— EXERCISE PROMPT —
Lines below that hold the word "hints" must be copied in full.
● ● ● ● ●
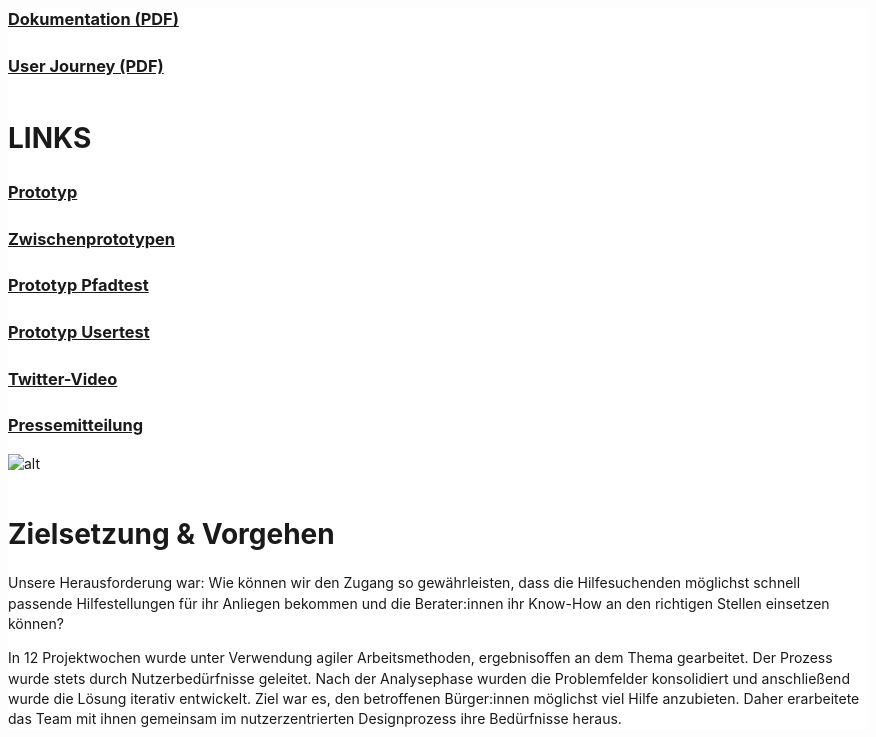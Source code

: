 
### [Dokumentation (PDF)](f2_Projektdokumentation_Antidiskriminierung.pdf)


### [User Journey (PDF)](f3_1b_ADS-Digital-Whiteboard-User-Journey-Ratsuchende.pdf)


# LINKS


### [Prototyp](https://wegweiser.tech4germany.org/)


### [Zwischenprototypen](https://antidiskriminierung.invisionapp.com/console/Prototypen_ADS-cke9r5lic00ky01x2cnw20pq5/cke9ruyxt003d01v01yqhaupj/play)


### [Prototyp Pfadtest](https://xd.adobe.com/view/d65206cf-6cb6-43ad-8477-d56748e00af2-8301/screen/7b8c93d5-0090-4cb2-9fa8-7d3accc5a147/?fullscreen&hints=off)


### [Prototyp Usertest](https://xd.adobe.com/view/2e7ec35f-54e7-4b91-9ed1-1b5245b5e121-7b2d/?fullscreen&hints=off)


### [Twitter-Video](https://twitter.com/Tech4Germany/status/1295985449375334400)


### [Pressemitteilung](https://www.antidiskriminierungsstelle.de/SharedDocs/Kurzmeldungen/DE/2020/nl_02_2020/nl_02_aus_der_arbeit_3.html)

![alt](1_Screenshot-2020-10-20-161600-1280x695.png)

# Zielsetzung & Vorgehen

Unsere Herausforderung war: Wie können wir den Zugang so gewährleisten, dass die Hilfesuchenden möglichst schnell passende Hilfestellungen für ihr Anliegen bekommen und die Berater:innen ihr Know-How an den richtigen Stellen einsetzen können? 

In 12 Projektwochen wurde unter Verwendung agiler Arbeitsmethoden, ergebnisoffen an dem Thema gearbeitet. Der Prozess wurde stets durch Nutzerbedürfnisse geleitet. Nach der Analysephase wurden die Problemfelder konsolidiert und anschließend wurde die Lösung iterativ entwickelt. Ziel war es, den betroffenen Bürger:innen möglichst viel Hilfe anzubieten. Daher erarbeitete das Team mit ihnen gemeinsam im nutzerzentrierten Designprozess ihre Bedürfnisse heraus.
● ● ● ● ●
— FINISHED TASK —
### [Prototyp Pfadtest](https://xd.adobe.com/view/d65206cf-6cb6-43ad-8477-d56748e00af2-8301/screen/7b8c93d5-0090-4cb2-9fa8-7d3accc5a147/?fullscreen&hints=off)
### [Prototyp Usertest](https://xd.adobe.com/view/2e7ec35f-54e7-4b91-9ed1-1b5245b5e121-7b2d/?fullscreen&hints=off)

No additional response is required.